> _Task objective_: Your answer must be an exact copy of the entries, containing no images.

*** Opening Entries provided ***

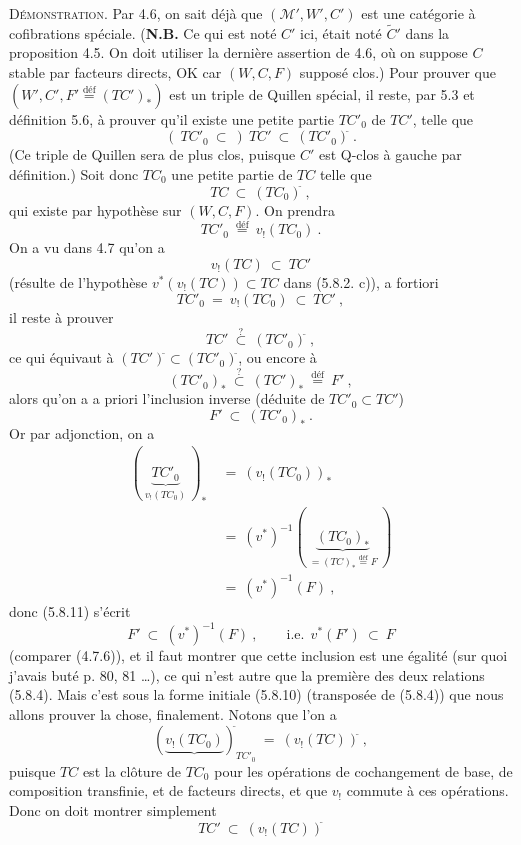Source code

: \documentclass[11pt]{article}
\newcommand{\printedpage}[1]{\marginpar{\footnotesize p.~#1}}
\newcommand{\msp}[1]{\marginpar{\footnotesize [#1]}}
\newcommand{\defeq}{\overset{\text{déf}}{=}}
\newcommand{\cl}{^{\tilde{}}}%
\begin{document}
\msp{page 92}
\textsc{Démonstration}. Par 4.6, on sait déjà que $(\mathcal{M}', W', C')$ est une catégorie à cofibrations spéciale. (\textbf{N.B.} Ce qui est noté $C'$ ici, était noté $\tilde{C}'$ dans la proposition 4.5. On doit utiliser la dernière assertion de 4.6, où on suppose $C$ stable par facteurs directs, OK car $(W, C, F)$ supposé clos.) Pour prouver que $(W', C', F' \defeq (TC')_*)$ est un triple de Quillen
\printedpage{46}
spécial, il reste, par 5.3 et définition 5.6, à prouver qu'il existe une petite partie $TC'_0$ de $TC'$, telle que
\[
(\ TC'_0 \ \subset\ )\ TC' \ \subset \ (TC'_0)\cl\ .
\tag*{(5.8.6)}
\]
(Ce triple de Quillen sera de plus clos, puisque $C'$ est Q-clos à gauche par définition.) Soit donc $TC_0$ une petite partie de $TC$ telle que
\[
TC \ \subset \ (TC_0)\cl\ ,
\tag*{(5.8.7)}
\]
qui existe par hypothèse sur $(W, C, F)$. On prendra
\[
TC'_0 \ \defeq \ v_!(TC_0)\ .
\tag*{(5.8.8)}
\]
On a vu dans 4.7 qu'on a
\[
v_!(TC) \ \subset \ TC'
\tag*{(5.8.9)}
\]
(résulte de l'hypothèse $v^*(v_!(TC)) \subset TC$ dans (5.8.2. c)), a fortiori
\[
TC'_0 \ = \ v_!(TC_0) \ \subset \ TC'\ ,
\]
\msp{page 93}
il reste à prouver
\[
TC' \ \overset{?}{\subset} \ (TC'_0)\cl\ ,
\tag*{(5.8.10)}
\]
ce qui équivaut à $(TC')\cl \subset (TC'_0)\cl$, ou encore à
\[
(TC'_0)_* \ \overset{?}{\subset} \ (TC')_* \ \defeq \ F'\ ,
\tag*{(5.8.10 bis)}
\]
alors qu'on a a priori l'inclusion inverse (déduite de $TC'_0 \subset TC'$)
\[
F' \ \subset \ (TC'_0)_*\ .
\tag*{(5.8.11)}
\]
Or par adjonction, on a
\[
\begin{aligned}
(\ \underbrace{TC'_0}_{v_!(TC_0)}\ )_* \ &= \ (v_!(TC_0))_*\\
&= \ (v^*)^{-1}(\ \underbrace{(TC_0)_*}_{= (TC)_* \defeq F}\ )\\
&= \ (v^*)^{-1}(F)\ ,
\end{aligned}
\]
donc (5.8.11) s'écrit
\[
F' \ \subset \ (v^*)^{-1}(F)\ , \qquad \text{i.e.}\ \ v^*(F') \ \subset \ F
\tag*{(5.8.12)}
\]
(comparer (4.7.6)), et il faut montrer que cette inclusion est une égalité (sur quoi j'avais buté p. 80, 81 \ldots), ce qui n'est autre que la première des deux relations (5.8.4). Mais c'est sous la forme initiale (5.8.10) (transposée de (5.8.4)) que nous allons prouver la chose, finalement. Notons que l'on a
\printedpage{47}
\msp{page 94}
\[
(\underbrace{v_!(TC_0)})\cl_{TC'_0} \ = \ (v_!(TC))\cl\ ,
\]
puisque $TC$ est la clôture de $TC_0$ pour les opérations de cochangement de base, de composition transfinie, et de facteurs directs, et que $v_!$ commute à ces opérations. Donc on doit montrer simplement
\[
TC' \ \subset \ (v_!(TC))\cl
\tag*{(5.8.12 bis)}
\]
\end{document}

*** Closing Entries provided ***

> _Result of this task_:
Source code

: \documentclass[11pt]{article}
\newcommand{\printedpage}[1]{\marginpar{\footnotesize p.~#1}}
\newcommand{\msp}[1]{\marginpar{\footnotesize [#1]}}
\newcommand{\defeq}{\overset{\text{déf}}{=}}
\newcommand{\cl}{^{\tilde{}}}%
\begin{document}
\msp{page 92}
\textsc{Démonstration}. Par 4.6, on sait déjà que $(\mathcal{M}', W', C')$ est une catégorie à cofibrations spéciale. (\textbf{N.B.} Ce qui est noté $C'$ ici, était noté $\tilde{C}'$ dans la proposition 4.5. On doit utiliser la dernière assertion de 4.6, où on suppose $C$ stable par facteurs directs, OK car $(W, C, F)$ supposé clos.) Pour prouver que $(W', C', F' \defeq (TC')_*)$ est un triple de Quillen
\printedpage{46}
spécial, il reste, par 5.3 et définition 5.6, à prouver qu'il existe une petite partie $TC'_0$ de $TC'$, telle que
\[
(\ TC'_0 \ \subset\ )\ TC' \ \subset \ (TC'_0)\cl\ .
\tag*{(5.8.6)}
\]
(Ce triple de Quillen sera de plus clos, puisque $C'$ est Q-clos à gauche par définition.) Soit donc $TC_0$ une petite partie de $TC$ telle que
\[
TC \ \subset \ (TC_0)\cl\ ,
\tag*{(5.8.7)}
\]
qui existe par hypothèse sur $(W, C, F)$. On prendra
\[
TC'_0 \ \defeq \ v_!(TC_0)\ .
\tag*{(5.8.8)}
\]
On a vu dans 4.7 qu'on a
\[
v_!(TC) \ \subset \ TC'
\tag*{(5.8.9)}
\]
(résulte de l'hypothèse $v^*(v_!(TC)) \subset TC$ dans (5.8.2. c)), a fortiori
\[
TC'_0 \ = \ v_!(TC_0) \ \subset \ TC'\ ,
\]
\msp{page 93}
il reste à prouver
\[
TC' \ \overset{?}{\subset} \ (TC'_0)\cl\ ,
\tag*{(5.8.10)}
\]
ce qui équivaut à $(TC')\cl \subset (TC'_0)\cl$, ou encore à
\[
(TC'_0)_* \ \overset{?}{\subset} \ (TC')_* \ \defeq \ F'\ ,
\tag*{(5.8.10 bis)}
\]
alors qu'on a a priori l'inclusion inverse (déduite de $TC'_0 \subset TC'$)
\[
F' \ \subset \ (TC'_0)_*\ .
\tag*{(5.8.11)}
\]
Or par adjonction, on a
\[
\begin{aligned}
(\ \underbrace{TC'_0}_{v_!(TC_0)}\ )_* \ &= \ (v_!(TC_0))_*\\
&= \ (v^*)^{-1}(\ \underbrace{(TC_0)_*}_{= (TC)_* \defeq F}\ )\\
&= \ (v^*)^{-1}(F)\ ,
\end{aligned}
\]
donc (5.8.11) s'écrit
\[
F' \ \subset \ (v^*)^{-1}(F)\ , \qquad \text{i.e.}\ \ v^*(F') \ \subset \ F
\tag*{(5.8.12)}
\]
(comparer (4.7.6)), et il faut montrer que cette inclusion est une égalité (sur quoi j'avais buté p. 80, 81 \ldots), ce qui n'est autre que la première des deux relations (5.8.4). Mais c'est sous la forme initiale (5.8.10) (transposée de (5.8.4)) que nous allons prouver la chose, finalement. Notons que l'on a
\printedpage{47}
\msp{page 94}
\[
(\underbrace{v_!(TC_0)})\cl_{TC'_0} \ = \ (v_!(TC))\cl\ ,
\]
puisque $TC$ est la clôture de $TC_0$ pour les opérations de cochangement de base, de composition transfinie, et de facteurs directs, et que $v_!$ commute à ces opérations. Donc on doit montrer simplement
\[
TC' \ \subset \ (v_!(TC))\cl
\tag*{(5.8.12 bis)}
\]
\end{document}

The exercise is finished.